В 1950 году два небольших стада диких коней (в каждом по дюжине голов) составляли главную достопримечательность зоопарков в Праге и Мюнхене. Две старые лошади жили также в Уипснейде {35}, в Англии, и один дряхлый жеребец – в парке Воберн-Аббей. Этот последний представитель знаменитого во-бернского табуна, родоначальников которого пятьдесят четыре года назад Григер сосунками привез из Бийска, умер от старости в 1955 году.

А двумя годами раньше Лондонское зоологическое общество, официальный шеф Уипснейдского парка, отчаявшись получить приплод от двух своих престарелых лошадей, решило купить молодых производителей у Пражского зоопарка. Купили жеребца и кобылу, и в следующие два года они принесли двух жеребят. В это же почти время и американцы отправились за океан на поиски диких лошадей. Они нашли их в Праге и Мюнхене. Так что в конце 1958 года во всем мире жило ужо в неволе 56 лошадей Пржевальского: в Праге -13 коней, в Кэтскилле (США) – 10, в Мюнхене – 6, в Уипснейде-6, в некоторых других зоопарках – по 1-3. В январе 1964 года в мире было уже 109, а в 1965 году – 125 лошадей, носящих имя нашего знаменитого соотечественника. Ряды их прибывают – радостно об этом слышать.

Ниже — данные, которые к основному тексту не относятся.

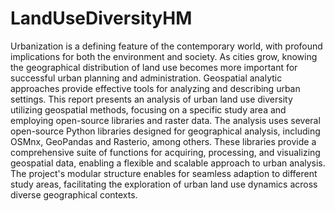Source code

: # LandUseDiversityHM

Urbanization is a defining feature of the contemporary world, with profound implications for both the
environment and society. As cities grow, knowing the geographical distribution of land use becomes more
important for successful urban planning and administration. Geospatial analytic approaches provide effective
tools for analyzing and describing urban settings. This report presents an analysis of urban land use diversity
utilizing geospatial methods, focusing on a specific study area and employing open-source libraries and raster
data.
The analysis uses several open-source Python libraries designed for geographical analysis, including OSMnx,
GeoPandas and Rasterio, among others. These libraries provide a comprehensive suite of functions for
acquiring, processing, and visualizing geospatial data, enabling a flexible and scalable approach to urban
analysis. The project's modular structure enables for seamless adaption to different study areas, facilitating
the exploration of urban land use dynamics across diverse geographical contexts.
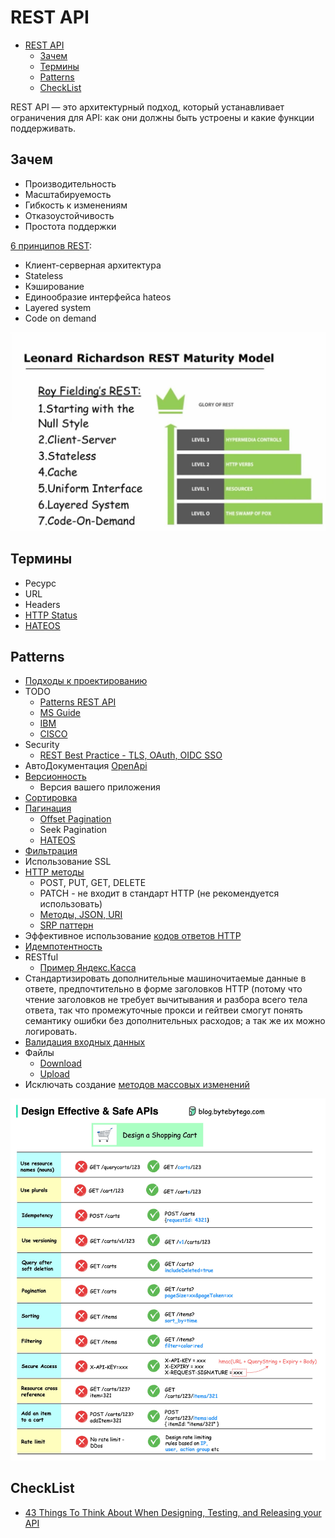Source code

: # REST API

- [REST API](#rest-api)
  - [Зачем](#зачем)
  - [Термины](#термины)
  - [Patterns](#patterns)
  - [CheckList](#checklist)

REST API — это архитектурный подход, который устанавливает ограничения для API: как они должны быть устроены и какие функции поддерживать.

## Зачем

- Производительность
- Масштабируемость
- Гибкость к изменениям
- Отказоустойчивость
- Простота поддержки

[6 принципов REST](https://habr.com/ru/post/590679/):

- Клиент-серверная архитектура
- Stateless
- Кэширование
- Единообразие интерфейса hateos
- Layered system
- Code on demand

![level](../img/api/rest.level.png)

## Термины

- Ресурс
- URL
- Headers
- [HTTP Status](api-http-status.md)
- [HATEOS](https://docs.microsoft.com/ru-ru/azure/architecture/best-practices/api-design#use-hateoas-to-enable-navigation-to-related-resources)

## Patterns

- [Подходы к проектированию](api.design.md)
- TODO
  - [Patterns REST API](https://microservice-api-patterns.org/)
  - [MS Guide](https://github.com/Microsoft/api-guidelines/blob/master/Guidelines.md)
  - [IBM](https://www.ibm.com/docs/ru/zos-connect/zosconnect/3.0?topic=apis-designing-restful)
  - [CISCO](https://github.com/CiscoDevNet/api-design-guide)
- Security
  - [REST Best Practice - TLS, OAuth, OIDC SSO](https://stackoverflow.blog/2021/10/06/best-practices-for-authentication-and-authorization-for-rest-apis/?utm_campaign=APISecurity%20newsletter&utm_medium=email&_hsmi=204867978&_hsenc=p2ANqtz-94r6UDHzZG48tgtd0Sz6OiZicy6tTBQysQKtk0WzhZXlXrXBucIld80QE3Gll1Le1lxnwNhNqu-pySFps1AsqeR8MQrg&utm_content=204868574&utm_source=hs_email)
- АвтоДокументация [OpenApi](openapi.md)
- [Версионность](https://learn.microsoft.com/ru-ru/azure/architecture/best-practices/api-design#versioning-a-restful-web-api)
  - Версия вашего приложения
- [Сортировка](https://gist.github.com/fomvasss/c1221b2464be94870f7f823c74520665)
- [Пагинация](https://github.com/Microsoft/api-guidelines/blob/master/Guidelines.md#98-pagination)
  - [Offset Pagination](https://www.moesif.com/blog/technical/api-design/REST-API-Design-Filtering-Sorting-and-Pagination/#offset-pagination)
  - Seek Pagination
  - [HATEOS](https://developer.atlassian.com/server/confluence/pagination-in-the-rest-api/)
- [Фильтрация](https://www.moesif.com/blog/technical/api-design/REST-API-Design-Filtering-Sorting-and-Pagination/)
- Использование SSL
- [HTTP методы](https://learn.microsoft.com/ru-ru/azure/architecture/best-practices/api-design#define-api-operations-in-terms-of-http-methods)
  - POST, PUT, GET, DELETE
  - PATCH - не входит в стандарт HTTP (не рекомендуется использовать)
  - [Методы, JSON, URI](https://habr.com/ru/post/447322/)
  - [SRP паттерн](../arch/patterns.md)
- Эффективное использование [кодов ответов HTTP](api-http-status.md)
- [Идемпотентность](../arch/pattern/integration/idempotent.md)
- RESTful
  - [Пример Яндекс.Касса](https://yookassa.ru/developers/using-api/interaction-format)
- Стандартизировать дополнительные машиночитаемые данные в ответе, предпочтительно в форме заголовков HTTP (потому что чтение заголовков не требует вычитывания и разбора всего тела ответа, так что промежуточные прокси и гейтвеи смогут понять семантику ошибки без дополнительных расходов; а так же их можно логировать.
- [Валидация входных данных](https://github.com/Sairyss/backend-best-practices)
- Файлы
  - [Download](../arch/pattern/integration/pattern.downloadfile.md)
  - [Upload](../arch/pattern/integration/pattern.uploadfile.md)
- Исключать создание [методов массовых изменений](https://habr.com/ru/articles/736892/)

![best](../img/api/best.practice.jpg)

## CheckList

- [43 Things To Think About When Designing, Testing, and Releasing your API](https://mathieu.fenniak.net/the-api-checklist/)
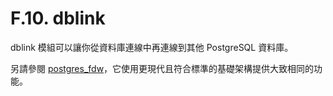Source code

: # F.10. dblink

dblink 模組可以讓你從資料庫連線中再連線到其他 PostgreSQL 資料庫。

另請參閱 [postgres\_fdw](../postgres\_fdw.md)，它使用更現代且符合標準的基礎架構提供大致相同的功能。
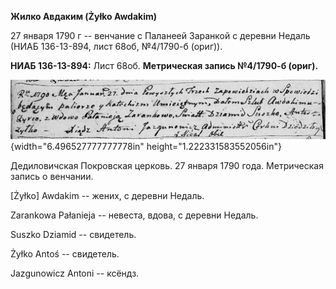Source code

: **Жилко Авдаким (Żyłko Awdakim)**

27 января 1790 г -- венчание с Паланеей Заранкой с деревни Недаль (НИАБ
136-13-894, лист 68об, №4/1790-б (ориг)).

**НИАБ 136-13-894:** Лист 68об. **Метрическая запись №4/1790-б (ориг).**

![](./media/cd13388d7bf47fd779efead0273cced40c928d9f.png){width="6.496527777777778in"
height="1.222331583552056in"}

Дедиловичская Покровская церковь. 27 января 1790 года. Метрическая
запись о венчании.

\[Żyłko\] Awdakim -- жених, с деревни Недаль.

Zarankowa Pałanieja -- невеста, вдова, с деревни Недаль.

Suszko Dziamid -- свидетель.

Żyłko Antoś -- свидетель.

Jazgunowicz Antoni -- ксёндз.
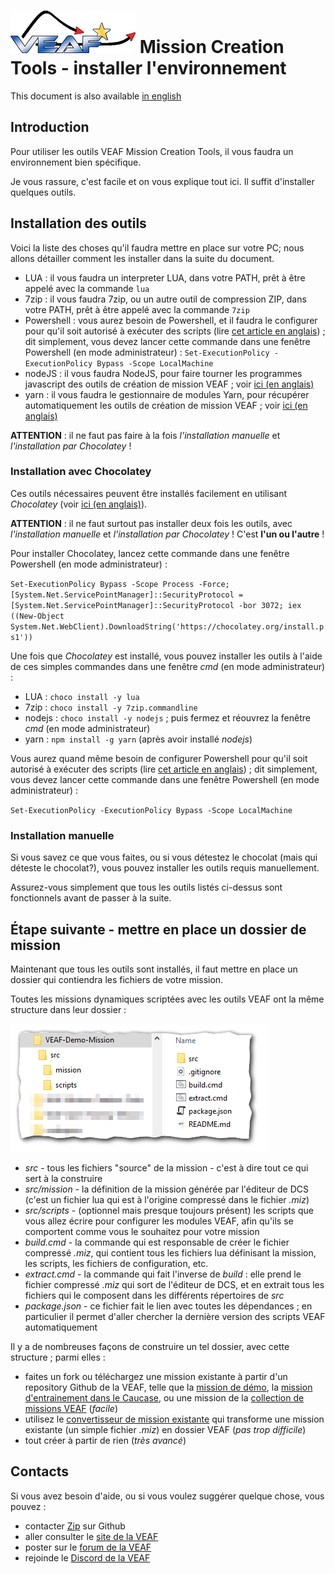 # [![VEAF-logo]][VEAF website] Mission Creation Tools - installer l'environnement

This document is also available [in english](index.md)

## Introduction

Pour utiliser les outils VEAF Mission Creation Tools, il vous faudra un environnement bien spécifique.

Je vous rassure, c'est facile et on vous explique tout ici. Il suffit d'installer quelques outils.


## Installation des outils


Voici la liste des choses qu'il faudra mettre en place sur votre PC; nous allons détailler comment les installer dans la suite du document.

- LUA : il vous faudra un interpreter LUA, dans votre PATH, prêt à être appelé avec la commande `lua`
- 7zip : il vous faudra 7zip, ou un autre outil de compression ZIP, dans votre PATH, prêt à être appelé avec la commande `7zip`
- Powershell : vous aurez besoin de Powershell, et il faudra le configurer pour qu'il soit autorisé à exécuter des scripts (lire [cet article en anglais](https://docs.microsoft.com/en-us/powershell/module/microsoft.powershell.security/set-executionpolicy?view=powershell-7.1)) ; dit simplement, vous devez lancer cette commande dans une fenêtre Powershell (en mode administrateur) : `Set-ExecutionPolicy -ExecutionPolicy Bypass -Scope LocalMachine`
- nodeJS : il vous faudra NodeJS, pour faire tourner les programmes javascript des outils de création de mission VEAF ; voir [ici (en anglais)](https://nodejs.org/en/)
- yarn : il vous faudra le gestionnaire de modules Yarn, pour récupérer automatiquement les outils de création de mission VEAF ; voir [ici (en anglais)](https://yarnpkg.com/)

**ATTENTION** : il ne faut pas faire à la fois *l'installation manuelle* et *l'installation par Chocolatey* !

### Installation avec Chocolatey

Ces outils nécessaires peuvent être installés facilement en utilisant *Chocolatey* (voir [ici (en anglais)](https://chocolatey.org/)).

**ATTENTION** : il ne faut surtout pas installer deux fois les outils, avec *l'installation manuelle* et *l'installation par Chocolatey* ! C'est **l'un ou l'autre** !

Pour installer Chocolatey, lancez cette commande dans une fenêtre Powershell (en mode administrateur) :

`Set-ExecutionPolicy Bypass -Scope Process -Force; [System.Net.ServicePointManager]::SecurityProtocol = [System.Net.ServicePointManager]::SecurityProtocol -bor 3072; iex ((New-Object System.Net.WebClient).DownloadString('https://chocolatey.org/install.ps1'))`

Une fois que *Chocolatey* est installé, vous pouvez installer les outils à l'aide de ces simples commandes dans une fenêtre *cmd* (en mode administrateur) :

- LUA : `choco install -y lua`
- 7zip : `choco install -y 7zip.commandline`
- nodejs : `choco install -y nodejs` ; puis fermez et réouvrez la fenêtre *cmd* (en mode administrateur)
- yarn : `npm install -g yarn` (après avoir installé *nodejs*)

Vous aurez quand même besoin de configurer Powershell pour qu'il soit autorisé à exécuter des scripts (lire [cet article en anglais](https://docs.microsoft.com/en-us/powershell/module/microsoft.powershell.security/set-executionpolicy?view=powershell-7.1)) ; dit simplement, vous devez lancer cette commande dans une fenêtre Powershell (en mode administrateur) : 

`Set-ExecutionPolicy -ExecutionPolicy Bypass -Scope LocalMachine`

### Installation manuelle

Si vous savez ce que vous faites, ou si vous détestez le chocolat (mais qui déteste le chocolat?), vous pouvez installer les outils requis manuellement.

Assurez-vous simplement que tous les outils listés ci-dessus sont fonctionnels avant de passer à la suite.

## Étape suivante - mettre en place un dossier de mission

Maintenant que tous les outils sont installés, il faut mettre en place un dossier qui contiendra les fichiers de votre mission.

Toutes les missions dynamiques scriptées avec les outils VEAF ont la même structure dans leur dossier :

![demo-mission-structure]

* *src* - tous les fichiers "source" de la mission - c'est à dire tout ce qui sert à la construire
* *src/mission* - la définition de la mission générée par l'éditeur de DCS (c'est un fichier lua qui est à l'origine compressé dans le fichier *.miz*)
* *src/scripts* - (optionnel mais presque toujours présent) les scripts que vous allez écrire pour configurer les modules VEAF, afin qu'ils se comportent comme vous le souhaitez pour votre mission
* *build.cmd* - la commande qui est responsable de créer le fichier compressé *.miz*, qui contient tous les fichiers lua définisant la mission, les scripts, les fichiers de configuration, etc.
* *extract.cmd* - la commande qui fait l'inverse de *build* : elle prend le fichier compressé *.miz* qui sort de l'éditeur de DCS, et en extrait tous les fichiers qui le composent dans les différents répertoires de *src*
* *package.json* - ce fichier fait le lien avec toutes les dépendances ; en particulier il permet d'aller chercher la dernière version des scripts VEAF automatiquement

Il y a de nombreuses façons de construire un tel dossier, avec cette structure ; parmi elles :

* faites un fork ou téléchargez une mission existante à partir d'un repository Github de la VEAF, telle que la [mission de démo][VEAF-demo-mission-repository], la [mission d'entrainement dans le Caucase][VEAF-Open-Training-Mission-repository], ou une mission de la [collection de missions VEAF][VEAF-Multiplayer-Missions-repository] (*facile*)
* utilisez le [convertisseur de mission existante][VEAF-mission-converter-repository] qui transforme une mission existante (un simple fichier *.miz*) en dossier VEAF (*pas trop difficile*)
* tout créer à partir de rien (*très avancé*)

## Contacts

Si vous avez besoin d'aide, ou si vous voulez suggérer quelque chose, vous pouvez :

* contacter [Zip][Zip on Github] sur Github
* aller consulter le [site de la VEAF][VEAF website]
* poster sur le [forum de la VEAF][VEAF forum]
* rejoinde le [Discord de la VEAF][VEAF Discord]


[Badge-Discord]: https://img.shields.io/discord/471061487662792715?label=VEAF%20Discord&style=for-the-badge
[VEAF-logo]: ../.images/logo.png?raw=true
[VEAF Discord]: https://www.veaf.org/discord
[Zip on Github]: https://github.com/davidp57
[VEAF website]: https://www.veaf.org
[VEAF forum]: https://www.veaf.org/forum

[VEAF-Mission-Creation-Tools-repository]: https://github.com/VEAF/VEAF-Mission-Creation-Tools
[VEAF-mission-converter-repository]:https://github.com/VEAF/VEAF-mission-converter
[VEAF-demo-mission-repository]: https://github.com/VEAF/VEAF-Demo-Mission
[VEAF-Open-Training-Mission-repository]: https://github.com/VEAF/VEAF-Open-Training-Mission
[VEAF-Multiplayer-Missions-repository]: https://github.com/VEAF/VEAF-Multiplayer-Missions

[demo-mission-structure]: ../.images/demo-mission-structure.png

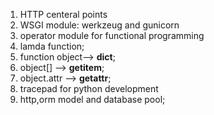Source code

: 1. HTTP centeral points
2. WSGI module: werkzeug and gunicorn
3. operator module for functional programming
4. lamda function;
5. function object--> __dict__;
6. object[] --> __getitem__;
7. object.attr --> __getattr__;
8. tracepad for python development
9. http,orm model and database pool;
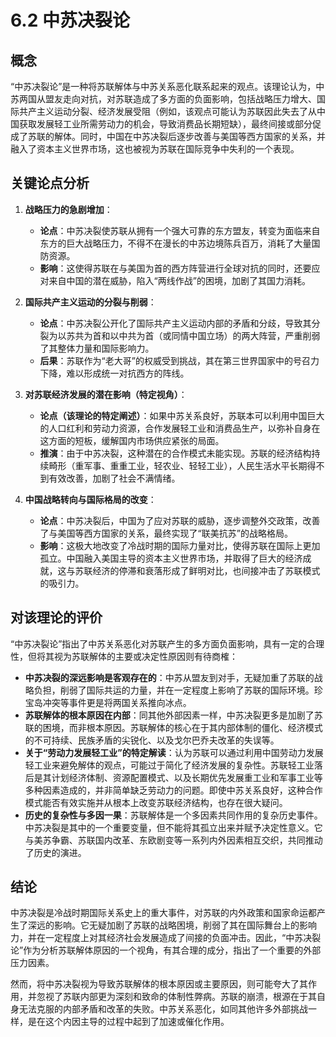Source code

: # 6.2 中苏决裂论

## 概念

“中苏决裂论”是一种将苏联解体与中苏关系恶化联系起来的观点。该理论认为，中苏两国从盟友走向对抗，对苏联造成了多方面的负面影响，包括战略压力增大、国际共产主义运动分裂、经济发展受阻（例如，该观点可能认为苏联因此失去了从中国获取发展轻工业所需劳动力的机会，导致消费品长期短缺），最终间接或部分促成了苏联的解体。同时，中国在中苏决裂后逐步改善与美国等西方国家的关系，并融入了资本主义世界市场，这也被视为苏联在国际竞争中失利的一个表现。

## 关键论点分析

1.  **战略压力的急剧增加**：
    *   **论点**：中苏决裂使苏联从拥有一个强大可靠的东方盟友，转变为面临来自东方的巨大战略压力，不得不在漫长的中苏边境陈兵百万，消耗了大量国防资源。
    *   **影响**：这使得苏联在与美国为首的西方阵营进行全球对抗的同时，还要应对来自中国的潜在威胁，陷入“两线作战”的困境，加剧了其国力消耗。

2.  **国际共产主义运动的分裂与削弱**：
    *   **论点**：中苏决裂公开化了国际共产主义运动内部的矛盾和分歧，导致其分裂为以苏共为首和以中共为首（或同情中国立场）的两大阵营，严重削弱了其整体力量和国际影响力。
    *   **后果**：苏联作为“老大哥”的权威受到挑战，其在第三世界国家中的号召力下降，难以形成统一对抗西方的阵线。

3.  **对苏联经济发展的潜在影响（特定视角）**：
    *   **论点（该理论的特定阐述）**：如果中苏关系良好，苏联本可以利用中国巨大的人口红利和劳动力资源，合作发展轻工业和消费品生产，以弥补自身在这方面的短板，缓解国内市场供应紧张的局面。
    *   **推演**：由于中苏决裂，这种潜在的合作模式未能实现。苏联的经济结构持续畸形（重军事、重重工业，轻农业、轻轻工业），人民生活水平长期得不到有效改善，加剧了社会不满情绪。

4.  **中国战略转向与国际格局的改变**：
    *   **论点**：中苏决裂后，中国为了应对苏联的威胁，逐步调整外交政策，改善了与美国等西方国家的关系，最终实现了“联美抗苏”的战略格局。
    *   **影响**：这极大地改变了冷战时期的国际力量对比，使得苏联在国际上更加孤立。中国融入美国主导的资本主义世界市场，并取得了巨大的经济成就，这与苏联经济的停滞和衰落形成了鲜明对比，也间接冲击了苏联模式的吸引力。

## 对该理论的评价

“中苏决裂论”指出了中苏关系恶化对苏联产生的多方面负面影响，具有一定的合理性，但将其视为苏联解体的主要或决定性原因则有待商榷：

*   **中苏决裂的深远影响是客观存在的**：中苏从盟友到对手，无疑加重了苏联的战略负担，削弱了国际共运的力量，并在一定程度上影响了苏联的国际环境。珍宝岛冲突等事件更是将两国关系推向冰点。
*   **苏联解体的根本原因在内部**：同其他外部因素一样，中苏决裂更多是加剧了苏联的困境，而非根本原因。苏联解体的核心在于其内部体制的僵化、经济模式的不可持续、民族矛盾的尖锐化、以及戈尔巴乔夫改革的失误等。
*   **关于“劳动力发展轻工业”的特定解读**：认为苏联可以通过利用中国劳动力发展轻工业来避免解体的观点，可能过于简化了经济发展的复杂性。苏联轻工业落后是其计划经济体制、资源配置模式、以及长期优先发展重工业和军事工业等多种因素造成的，并非简单缺乏劳动力的问题。即使中苏关系良好，这种合作模式能否有效实施并从根本上改变苏联经济结构，也存在很大疑问。
*   **历史的复杂性与多因一果**：苏联解体是一个多因素共同作用的复杂历史事件。中苏决裂是其中的一个重要变量，但不能将其孤立出来并赋予决定性意义。它与美苏争霸、苏联国内改革、东欧剧变等一系列内外因素相互交织，共同推动了历史的演进。

## 结论

中苏决裂是冷战时期国际关系史上的重大事件，对苏联的内外政策和国家命运都产生了深远的影响。它无疑加剧了苏联的战略困境，削弱了其在国际舞台上的影响力，并在一定程度上对其经济社会发展造成了间接的负面冲击。因此，“中苏决裂论”作为分析苏联解体原因的一个视角，有其合理的成分，指出了一个重要的外部压力因素。

然而，将中苏决裂视为导致苏联解体的根本原因或主要原因，则可能夸大了其作用，并忽视了苏联内部更为深刻和致命的体制性弊病。苏联的崩溃，根源在于其自身无法克服的内部矛盾和改革的失败。中苏关系恶化，如同其他许多外部挑战一样，是在这个内因主导的过程中起到了加速或催化作用。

В СССР живет девять (а может быть, уже и больше) диких лошадей: восемь в Аскании-Нова и одна в зоопарке Москвы. Кажется, планируется поселение диких лошадей на уединенном острове в Аральском море, где уже отлично прижились куланы и сайгаки. Там будут они пастись на воле в таких же почти условиях, как и у себя на родине, в Монголии.

А в 1959 году Международный симпозиум, собравшийся в Праге, постановил создать интернациональное общество по сохранению лошади Пржевальского с теми же задачами, которые были положены в основу работы общества по спасению зубра {36}.

Пожелаем же больших удач и тому и другому благородному содружеству!